YOUR OBJECTIVE ▸
Copy the result of filtering the entries below for lines that include the string "페이지를".
*** Block opens ***
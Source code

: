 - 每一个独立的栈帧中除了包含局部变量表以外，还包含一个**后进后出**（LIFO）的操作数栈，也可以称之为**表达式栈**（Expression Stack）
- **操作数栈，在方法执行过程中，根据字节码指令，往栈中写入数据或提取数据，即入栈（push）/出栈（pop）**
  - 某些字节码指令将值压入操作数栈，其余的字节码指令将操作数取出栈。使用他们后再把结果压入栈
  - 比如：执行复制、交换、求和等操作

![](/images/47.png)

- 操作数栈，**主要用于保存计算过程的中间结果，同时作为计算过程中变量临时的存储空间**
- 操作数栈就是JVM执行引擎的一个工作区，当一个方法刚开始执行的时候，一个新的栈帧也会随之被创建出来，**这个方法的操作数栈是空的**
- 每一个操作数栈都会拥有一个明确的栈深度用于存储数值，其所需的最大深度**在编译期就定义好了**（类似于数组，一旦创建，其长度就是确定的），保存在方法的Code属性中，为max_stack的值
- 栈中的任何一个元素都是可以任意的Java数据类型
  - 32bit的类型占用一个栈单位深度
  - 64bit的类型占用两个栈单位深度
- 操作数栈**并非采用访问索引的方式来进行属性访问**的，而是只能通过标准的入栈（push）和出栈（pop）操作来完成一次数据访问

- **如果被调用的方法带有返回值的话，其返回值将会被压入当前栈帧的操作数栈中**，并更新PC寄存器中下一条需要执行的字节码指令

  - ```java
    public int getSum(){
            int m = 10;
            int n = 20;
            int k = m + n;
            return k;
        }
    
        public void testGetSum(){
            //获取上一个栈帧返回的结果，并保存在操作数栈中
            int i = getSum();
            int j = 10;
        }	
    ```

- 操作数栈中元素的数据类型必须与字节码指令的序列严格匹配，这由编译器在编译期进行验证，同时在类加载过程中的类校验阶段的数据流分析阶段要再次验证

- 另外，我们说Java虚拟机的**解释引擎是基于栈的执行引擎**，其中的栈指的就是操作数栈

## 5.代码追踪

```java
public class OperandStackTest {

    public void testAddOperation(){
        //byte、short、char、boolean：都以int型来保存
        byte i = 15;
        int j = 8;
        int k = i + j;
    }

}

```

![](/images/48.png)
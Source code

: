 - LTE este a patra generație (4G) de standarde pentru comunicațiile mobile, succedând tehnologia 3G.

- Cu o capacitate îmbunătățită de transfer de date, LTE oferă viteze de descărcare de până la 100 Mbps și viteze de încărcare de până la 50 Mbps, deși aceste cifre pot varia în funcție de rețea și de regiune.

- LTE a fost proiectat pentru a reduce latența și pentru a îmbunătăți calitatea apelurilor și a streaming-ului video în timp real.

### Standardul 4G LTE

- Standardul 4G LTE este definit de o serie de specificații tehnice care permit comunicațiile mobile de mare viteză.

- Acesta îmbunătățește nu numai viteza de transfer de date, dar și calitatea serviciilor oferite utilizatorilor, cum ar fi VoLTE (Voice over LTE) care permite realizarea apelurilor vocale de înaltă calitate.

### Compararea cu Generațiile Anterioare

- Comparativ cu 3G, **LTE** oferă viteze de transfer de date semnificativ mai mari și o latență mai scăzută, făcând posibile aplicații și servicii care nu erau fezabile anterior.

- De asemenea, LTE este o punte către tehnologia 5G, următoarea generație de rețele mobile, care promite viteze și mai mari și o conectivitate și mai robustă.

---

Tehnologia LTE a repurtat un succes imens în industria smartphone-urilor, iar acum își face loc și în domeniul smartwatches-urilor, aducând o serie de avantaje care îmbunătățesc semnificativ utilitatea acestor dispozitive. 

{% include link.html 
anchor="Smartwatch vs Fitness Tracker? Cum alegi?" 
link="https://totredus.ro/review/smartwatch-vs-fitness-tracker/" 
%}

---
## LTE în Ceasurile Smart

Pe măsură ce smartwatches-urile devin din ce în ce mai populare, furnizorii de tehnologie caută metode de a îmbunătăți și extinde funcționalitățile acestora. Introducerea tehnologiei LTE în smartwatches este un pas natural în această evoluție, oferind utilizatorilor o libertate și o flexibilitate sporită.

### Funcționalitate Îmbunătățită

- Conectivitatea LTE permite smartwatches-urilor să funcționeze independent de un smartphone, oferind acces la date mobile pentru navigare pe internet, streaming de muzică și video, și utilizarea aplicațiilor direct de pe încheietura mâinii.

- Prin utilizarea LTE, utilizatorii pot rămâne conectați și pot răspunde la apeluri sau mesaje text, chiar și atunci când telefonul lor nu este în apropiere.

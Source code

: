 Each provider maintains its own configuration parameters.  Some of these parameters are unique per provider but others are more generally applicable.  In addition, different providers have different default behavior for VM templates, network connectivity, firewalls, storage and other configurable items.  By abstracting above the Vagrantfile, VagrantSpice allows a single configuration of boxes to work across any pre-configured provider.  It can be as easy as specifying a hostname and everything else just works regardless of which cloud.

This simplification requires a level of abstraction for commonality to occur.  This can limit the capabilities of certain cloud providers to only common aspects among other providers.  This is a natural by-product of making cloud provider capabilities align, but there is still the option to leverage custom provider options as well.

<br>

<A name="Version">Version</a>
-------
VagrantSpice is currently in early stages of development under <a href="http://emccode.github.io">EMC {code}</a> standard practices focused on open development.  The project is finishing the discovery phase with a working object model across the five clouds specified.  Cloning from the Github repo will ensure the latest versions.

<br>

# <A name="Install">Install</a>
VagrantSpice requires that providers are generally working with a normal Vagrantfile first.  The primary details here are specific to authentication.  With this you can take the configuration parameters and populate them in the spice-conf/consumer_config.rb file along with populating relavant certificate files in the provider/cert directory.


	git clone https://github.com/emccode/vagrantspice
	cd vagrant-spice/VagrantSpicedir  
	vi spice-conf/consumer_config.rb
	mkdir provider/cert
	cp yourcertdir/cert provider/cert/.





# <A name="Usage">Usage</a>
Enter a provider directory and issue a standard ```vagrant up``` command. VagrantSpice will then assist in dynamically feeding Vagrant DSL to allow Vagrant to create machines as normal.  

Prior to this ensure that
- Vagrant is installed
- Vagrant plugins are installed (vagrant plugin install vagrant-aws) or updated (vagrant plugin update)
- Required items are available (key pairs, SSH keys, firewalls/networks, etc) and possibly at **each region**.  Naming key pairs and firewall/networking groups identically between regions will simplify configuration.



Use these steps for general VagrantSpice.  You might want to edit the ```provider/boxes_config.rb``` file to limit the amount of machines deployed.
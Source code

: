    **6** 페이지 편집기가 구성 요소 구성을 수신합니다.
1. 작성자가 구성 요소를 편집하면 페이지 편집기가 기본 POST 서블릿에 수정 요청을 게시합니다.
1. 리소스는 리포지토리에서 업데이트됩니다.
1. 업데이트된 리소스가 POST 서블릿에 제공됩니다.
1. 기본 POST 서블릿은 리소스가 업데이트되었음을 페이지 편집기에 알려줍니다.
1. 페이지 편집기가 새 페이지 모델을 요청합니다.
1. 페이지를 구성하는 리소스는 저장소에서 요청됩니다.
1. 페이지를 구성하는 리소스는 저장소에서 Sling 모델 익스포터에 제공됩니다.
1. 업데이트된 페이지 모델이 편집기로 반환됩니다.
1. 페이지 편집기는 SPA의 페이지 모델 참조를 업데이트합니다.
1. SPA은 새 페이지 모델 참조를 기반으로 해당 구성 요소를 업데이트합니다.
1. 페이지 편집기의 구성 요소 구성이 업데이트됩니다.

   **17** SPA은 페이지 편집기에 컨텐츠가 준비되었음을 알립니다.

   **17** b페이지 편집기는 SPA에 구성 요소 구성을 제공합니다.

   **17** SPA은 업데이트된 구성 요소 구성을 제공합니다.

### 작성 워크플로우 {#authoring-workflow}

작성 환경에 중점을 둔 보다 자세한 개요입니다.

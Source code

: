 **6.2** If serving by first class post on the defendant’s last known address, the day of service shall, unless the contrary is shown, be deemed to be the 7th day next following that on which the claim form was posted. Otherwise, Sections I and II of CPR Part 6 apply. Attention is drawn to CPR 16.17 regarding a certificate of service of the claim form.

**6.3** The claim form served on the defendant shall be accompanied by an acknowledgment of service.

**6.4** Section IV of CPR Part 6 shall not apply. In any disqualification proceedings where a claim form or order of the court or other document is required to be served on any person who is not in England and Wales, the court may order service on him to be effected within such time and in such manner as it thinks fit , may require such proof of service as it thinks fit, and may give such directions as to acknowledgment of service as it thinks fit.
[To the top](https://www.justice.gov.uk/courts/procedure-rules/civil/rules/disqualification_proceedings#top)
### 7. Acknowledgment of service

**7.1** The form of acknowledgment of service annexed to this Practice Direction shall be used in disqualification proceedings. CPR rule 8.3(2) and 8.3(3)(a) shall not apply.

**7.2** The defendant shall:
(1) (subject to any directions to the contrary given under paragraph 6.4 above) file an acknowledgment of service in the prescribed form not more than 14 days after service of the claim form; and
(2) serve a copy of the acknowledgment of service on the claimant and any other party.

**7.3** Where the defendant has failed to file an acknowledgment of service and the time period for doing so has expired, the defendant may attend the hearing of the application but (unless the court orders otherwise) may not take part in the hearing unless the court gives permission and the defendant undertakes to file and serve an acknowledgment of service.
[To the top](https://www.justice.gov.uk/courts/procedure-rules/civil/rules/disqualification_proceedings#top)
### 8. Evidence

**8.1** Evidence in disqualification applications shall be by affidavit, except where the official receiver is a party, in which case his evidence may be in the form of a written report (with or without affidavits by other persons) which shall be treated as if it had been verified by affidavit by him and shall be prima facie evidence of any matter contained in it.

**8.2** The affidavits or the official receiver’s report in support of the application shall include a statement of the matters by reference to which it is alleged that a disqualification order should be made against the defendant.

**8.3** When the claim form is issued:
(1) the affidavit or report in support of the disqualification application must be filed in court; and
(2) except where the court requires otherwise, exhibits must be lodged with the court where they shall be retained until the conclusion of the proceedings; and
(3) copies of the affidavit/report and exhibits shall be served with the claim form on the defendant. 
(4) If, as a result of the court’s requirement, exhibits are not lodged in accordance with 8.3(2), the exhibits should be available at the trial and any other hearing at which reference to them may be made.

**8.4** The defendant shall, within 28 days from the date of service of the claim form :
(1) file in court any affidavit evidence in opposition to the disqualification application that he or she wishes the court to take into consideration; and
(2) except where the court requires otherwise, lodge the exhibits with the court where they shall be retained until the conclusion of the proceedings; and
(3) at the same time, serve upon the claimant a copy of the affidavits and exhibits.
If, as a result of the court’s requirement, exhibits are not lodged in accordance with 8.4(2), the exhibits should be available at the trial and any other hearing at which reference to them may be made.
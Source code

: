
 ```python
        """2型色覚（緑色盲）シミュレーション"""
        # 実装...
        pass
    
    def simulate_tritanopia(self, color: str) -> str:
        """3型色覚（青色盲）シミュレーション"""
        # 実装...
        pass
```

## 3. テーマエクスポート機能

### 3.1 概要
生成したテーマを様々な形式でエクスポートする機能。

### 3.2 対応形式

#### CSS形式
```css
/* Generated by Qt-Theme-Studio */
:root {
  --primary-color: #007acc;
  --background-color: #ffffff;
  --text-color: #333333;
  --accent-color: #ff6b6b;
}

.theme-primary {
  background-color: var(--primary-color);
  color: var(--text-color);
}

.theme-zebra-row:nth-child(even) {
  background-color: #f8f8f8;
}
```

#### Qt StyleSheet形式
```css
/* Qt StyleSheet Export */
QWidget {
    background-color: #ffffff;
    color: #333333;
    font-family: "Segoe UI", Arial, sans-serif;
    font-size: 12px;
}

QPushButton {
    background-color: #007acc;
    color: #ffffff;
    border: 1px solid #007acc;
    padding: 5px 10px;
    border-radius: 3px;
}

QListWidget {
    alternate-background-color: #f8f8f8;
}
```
*** Block closes ***
REPLY TO THE EXERCISE ▸
1. 페이지를 구성하는 리소스는 저장소에서 요청됩니다.
1. 페이지를 구성하는 리소스는 저장소에서 Sling 모델 익스포터에 제공됩니다.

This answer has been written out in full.